- Opening Delimiter -
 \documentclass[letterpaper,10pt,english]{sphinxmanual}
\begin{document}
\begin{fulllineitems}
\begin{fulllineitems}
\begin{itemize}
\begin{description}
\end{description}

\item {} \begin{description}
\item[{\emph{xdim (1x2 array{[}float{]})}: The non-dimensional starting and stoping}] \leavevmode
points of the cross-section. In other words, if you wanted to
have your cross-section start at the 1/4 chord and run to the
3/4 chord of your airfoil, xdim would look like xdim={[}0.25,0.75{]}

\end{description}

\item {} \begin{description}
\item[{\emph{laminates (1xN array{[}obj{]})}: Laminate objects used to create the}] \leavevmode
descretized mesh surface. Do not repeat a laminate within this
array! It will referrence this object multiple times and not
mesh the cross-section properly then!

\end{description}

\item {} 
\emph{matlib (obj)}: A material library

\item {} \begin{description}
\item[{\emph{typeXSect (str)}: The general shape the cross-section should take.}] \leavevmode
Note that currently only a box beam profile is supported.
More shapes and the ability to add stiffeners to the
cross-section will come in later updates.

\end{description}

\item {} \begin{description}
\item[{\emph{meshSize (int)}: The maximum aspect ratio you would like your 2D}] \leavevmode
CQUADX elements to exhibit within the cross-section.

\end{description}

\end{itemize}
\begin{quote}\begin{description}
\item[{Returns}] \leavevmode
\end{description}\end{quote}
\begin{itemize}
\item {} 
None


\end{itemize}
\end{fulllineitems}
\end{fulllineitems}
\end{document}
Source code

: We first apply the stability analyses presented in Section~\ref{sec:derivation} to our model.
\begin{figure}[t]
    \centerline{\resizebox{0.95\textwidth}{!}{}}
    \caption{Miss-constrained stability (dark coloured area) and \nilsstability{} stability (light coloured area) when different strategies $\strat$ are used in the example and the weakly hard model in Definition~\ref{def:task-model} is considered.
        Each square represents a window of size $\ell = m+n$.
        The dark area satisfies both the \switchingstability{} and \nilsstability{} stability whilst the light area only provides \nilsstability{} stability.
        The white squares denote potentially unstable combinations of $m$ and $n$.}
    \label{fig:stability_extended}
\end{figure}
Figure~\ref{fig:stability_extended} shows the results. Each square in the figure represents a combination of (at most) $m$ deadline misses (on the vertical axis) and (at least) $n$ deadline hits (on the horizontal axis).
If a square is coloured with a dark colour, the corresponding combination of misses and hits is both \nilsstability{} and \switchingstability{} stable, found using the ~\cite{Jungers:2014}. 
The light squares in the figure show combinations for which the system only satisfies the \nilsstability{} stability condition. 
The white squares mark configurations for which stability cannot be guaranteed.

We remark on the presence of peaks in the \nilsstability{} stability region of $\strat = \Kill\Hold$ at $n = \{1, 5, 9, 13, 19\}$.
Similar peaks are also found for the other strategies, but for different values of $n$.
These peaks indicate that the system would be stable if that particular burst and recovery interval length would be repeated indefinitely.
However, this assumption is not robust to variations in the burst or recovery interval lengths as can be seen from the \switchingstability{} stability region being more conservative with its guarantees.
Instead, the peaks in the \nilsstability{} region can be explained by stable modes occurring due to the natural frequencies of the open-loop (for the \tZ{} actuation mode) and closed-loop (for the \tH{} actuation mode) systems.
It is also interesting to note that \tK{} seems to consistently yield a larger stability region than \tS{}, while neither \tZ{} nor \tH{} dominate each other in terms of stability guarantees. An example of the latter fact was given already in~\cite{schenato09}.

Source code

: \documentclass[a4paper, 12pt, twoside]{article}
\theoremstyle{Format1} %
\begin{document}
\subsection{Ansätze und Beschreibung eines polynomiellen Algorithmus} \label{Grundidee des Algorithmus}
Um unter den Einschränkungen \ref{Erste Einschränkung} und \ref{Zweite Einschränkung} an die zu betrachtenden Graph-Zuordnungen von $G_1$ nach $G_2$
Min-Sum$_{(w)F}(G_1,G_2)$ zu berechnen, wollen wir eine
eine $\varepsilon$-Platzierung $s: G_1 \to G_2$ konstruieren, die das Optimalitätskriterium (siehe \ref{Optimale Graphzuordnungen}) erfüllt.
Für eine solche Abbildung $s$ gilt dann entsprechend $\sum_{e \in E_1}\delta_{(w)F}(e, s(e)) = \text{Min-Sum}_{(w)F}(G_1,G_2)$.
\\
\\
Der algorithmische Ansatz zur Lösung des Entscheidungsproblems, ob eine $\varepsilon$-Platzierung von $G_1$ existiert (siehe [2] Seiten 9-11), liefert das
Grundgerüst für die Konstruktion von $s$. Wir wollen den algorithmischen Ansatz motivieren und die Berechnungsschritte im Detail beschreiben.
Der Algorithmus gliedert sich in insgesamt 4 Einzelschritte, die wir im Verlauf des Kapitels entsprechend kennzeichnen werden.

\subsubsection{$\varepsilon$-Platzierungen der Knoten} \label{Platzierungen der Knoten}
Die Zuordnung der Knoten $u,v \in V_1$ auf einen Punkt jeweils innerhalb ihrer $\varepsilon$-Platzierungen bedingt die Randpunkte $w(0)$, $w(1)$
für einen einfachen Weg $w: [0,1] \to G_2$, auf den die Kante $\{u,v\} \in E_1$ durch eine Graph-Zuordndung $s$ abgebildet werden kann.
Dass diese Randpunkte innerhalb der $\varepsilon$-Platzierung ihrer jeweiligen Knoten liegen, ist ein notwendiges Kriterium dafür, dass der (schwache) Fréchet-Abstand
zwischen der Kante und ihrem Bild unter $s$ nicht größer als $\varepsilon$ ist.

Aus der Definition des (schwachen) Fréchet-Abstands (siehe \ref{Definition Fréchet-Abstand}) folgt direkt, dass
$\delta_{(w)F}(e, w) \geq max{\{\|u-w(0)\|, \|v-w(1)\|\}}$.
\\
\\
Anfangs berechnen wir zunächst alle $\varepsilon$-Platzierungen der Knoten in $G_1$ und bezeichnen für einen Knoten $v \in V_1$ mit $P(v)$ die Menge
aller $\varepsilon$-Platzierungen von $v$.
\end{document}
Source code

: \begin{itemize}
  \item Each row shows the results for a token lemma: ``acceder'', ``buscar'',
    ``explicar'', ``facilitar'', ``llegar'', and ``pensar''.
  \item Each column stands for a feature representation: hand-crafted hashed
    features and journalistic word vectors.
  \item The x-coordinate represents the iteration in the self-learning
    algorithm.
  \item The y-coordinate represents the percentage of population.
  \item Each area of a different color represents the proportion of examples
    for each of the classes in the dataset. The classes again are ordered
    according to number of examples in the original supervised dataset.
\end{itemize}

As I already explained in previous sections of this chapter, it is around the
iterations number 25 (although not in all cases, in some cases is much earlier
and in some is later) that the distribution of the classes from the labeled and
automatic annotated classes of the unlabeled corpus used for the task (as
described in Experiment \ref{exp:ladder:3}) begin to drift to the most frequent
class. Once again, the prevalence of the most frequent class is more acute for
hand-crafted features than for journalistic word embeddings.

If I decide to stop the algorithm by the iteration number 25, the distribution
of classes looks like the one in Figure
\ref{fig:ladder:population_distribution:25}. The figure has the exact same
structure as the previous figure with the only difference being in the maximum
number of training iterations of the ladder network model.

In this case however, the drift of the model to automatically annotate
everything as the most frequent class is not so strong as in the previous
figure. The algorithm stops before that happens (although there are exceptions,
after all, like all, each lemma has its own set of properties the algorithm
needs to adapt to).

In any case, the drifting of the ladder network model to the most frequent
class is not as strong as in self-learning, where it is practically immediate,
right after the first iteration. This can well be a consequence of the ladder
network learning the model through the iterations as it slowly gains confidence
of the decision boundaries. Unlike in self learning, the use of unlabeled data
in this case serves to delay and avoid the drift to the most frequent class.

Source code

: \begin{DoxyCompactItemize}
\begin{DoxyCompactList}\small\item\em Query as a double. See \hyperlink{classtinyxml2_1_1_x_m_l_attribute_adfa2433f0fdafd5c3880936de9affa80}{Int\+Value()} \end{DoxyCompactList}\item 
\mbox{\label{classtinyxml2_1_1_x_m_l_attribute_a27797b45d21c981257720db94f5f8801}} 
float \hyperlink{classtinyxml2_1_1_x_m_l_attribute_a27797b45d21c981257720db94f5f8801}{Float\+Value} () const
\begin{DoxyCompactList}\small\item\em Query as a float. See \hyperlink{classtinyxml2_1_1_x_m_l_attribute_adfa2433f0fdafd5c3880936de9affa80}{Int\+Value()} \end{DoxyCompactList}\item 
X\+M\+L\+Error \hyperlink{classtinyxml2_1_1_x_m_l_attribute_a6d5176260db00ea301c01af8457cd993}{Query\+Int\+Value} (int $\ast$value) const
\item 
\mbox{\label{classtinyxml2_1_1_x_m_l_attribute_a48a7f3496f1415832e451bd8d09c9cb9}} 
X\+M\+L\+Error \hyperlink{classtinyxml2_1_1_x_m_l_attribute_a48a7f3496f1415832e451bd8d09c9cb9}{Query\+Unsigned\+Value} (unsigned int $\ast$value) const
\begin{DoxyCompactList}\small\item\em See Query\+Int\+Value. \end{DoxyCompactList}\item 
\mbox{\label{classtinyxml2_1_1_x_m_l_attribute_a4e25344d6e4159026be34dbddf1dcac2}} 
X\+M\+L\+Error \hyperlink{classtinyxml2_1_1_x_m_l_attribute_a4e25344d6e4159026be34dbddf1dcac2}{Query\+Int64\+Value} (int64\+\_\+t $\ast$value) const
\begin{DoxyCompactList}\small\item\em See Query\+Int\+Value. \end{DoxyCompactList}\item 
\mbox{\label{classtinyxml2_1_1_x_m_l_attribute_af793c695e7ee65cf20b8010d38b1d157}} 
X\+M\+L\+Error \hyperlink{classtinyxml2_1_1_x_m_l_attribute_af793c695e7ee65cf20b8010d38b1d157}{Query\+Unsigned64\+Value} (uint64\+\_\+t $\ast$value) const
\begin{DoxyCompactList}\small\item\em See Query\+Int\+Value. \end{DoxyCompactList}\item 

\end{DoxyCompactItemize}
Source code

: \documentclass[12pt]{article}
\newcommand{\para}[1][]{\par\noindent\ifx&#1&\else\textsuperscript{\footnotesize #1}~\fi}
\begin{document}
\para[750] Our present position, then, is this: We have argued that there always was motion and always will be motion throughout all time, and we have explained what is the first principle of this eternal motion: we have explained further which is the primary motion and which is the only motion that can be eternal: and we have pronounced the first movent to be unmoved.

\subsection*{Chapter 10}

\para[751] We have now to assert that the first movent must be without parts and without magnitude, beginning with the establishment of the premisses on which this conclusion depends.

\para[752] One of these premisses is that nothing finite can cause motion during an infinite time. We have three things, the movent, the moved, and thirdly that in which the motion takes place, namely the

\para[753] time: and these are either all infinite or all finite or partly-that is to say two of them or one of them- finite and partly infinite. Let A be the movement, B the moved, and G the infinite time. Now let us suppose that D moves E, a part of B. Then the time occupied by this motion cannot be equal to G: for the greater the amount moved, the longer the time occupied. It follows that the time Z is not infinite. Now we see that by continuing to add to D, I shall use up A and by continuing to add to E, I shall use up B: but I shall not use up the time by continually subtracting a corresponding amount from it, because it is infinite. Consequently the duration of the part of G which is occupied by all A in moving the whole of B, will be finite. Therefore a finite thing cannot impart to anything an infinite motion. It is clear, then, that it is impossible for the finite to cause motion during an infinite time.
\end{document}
- Closing Delimiter -
Exercise directions: Taking the listing above as the source, transcribe only the lines starting at the line with "features and journalistic word vectors." and going through the line with "structure as the", unaltered and with both ends included.

Response below:
    features and journalistic word vectors.
  \item The x-coordinate represents the iteration in the self-learning
    algorithm.
  \item The y-coordinate represents the percentage of population.
  \item Each area of a different color represents the proportion of examples
    for each of the classes in the dataset. The classes again are ordered
    according to number of examples in the original supervised dataset.
\end{itemize}

As I already explained in previous sections of this chapter, it is around the
iterations number 25 (although not in all cases, in some cases is much earlier
and in some is later) that the distribution of the classes from the labeled and
automatic annotated classes of the unlabeled corpus used for the task (as
described in Experiment \ref{exp:ladder:3}) begin to drift to the most frequent
class. Once again, the prevalence of the most frequent class is more acute for
hand-crafted features than for journalistic word embeddings.

If I decide to stop the algorithm by the iteration number 25, the distribution
of classes looks like the one in Figure
\ref{fig:ladder:population_distribution:25}. The figure has the exact same
structure as the previous figure with the only difference being in the maximum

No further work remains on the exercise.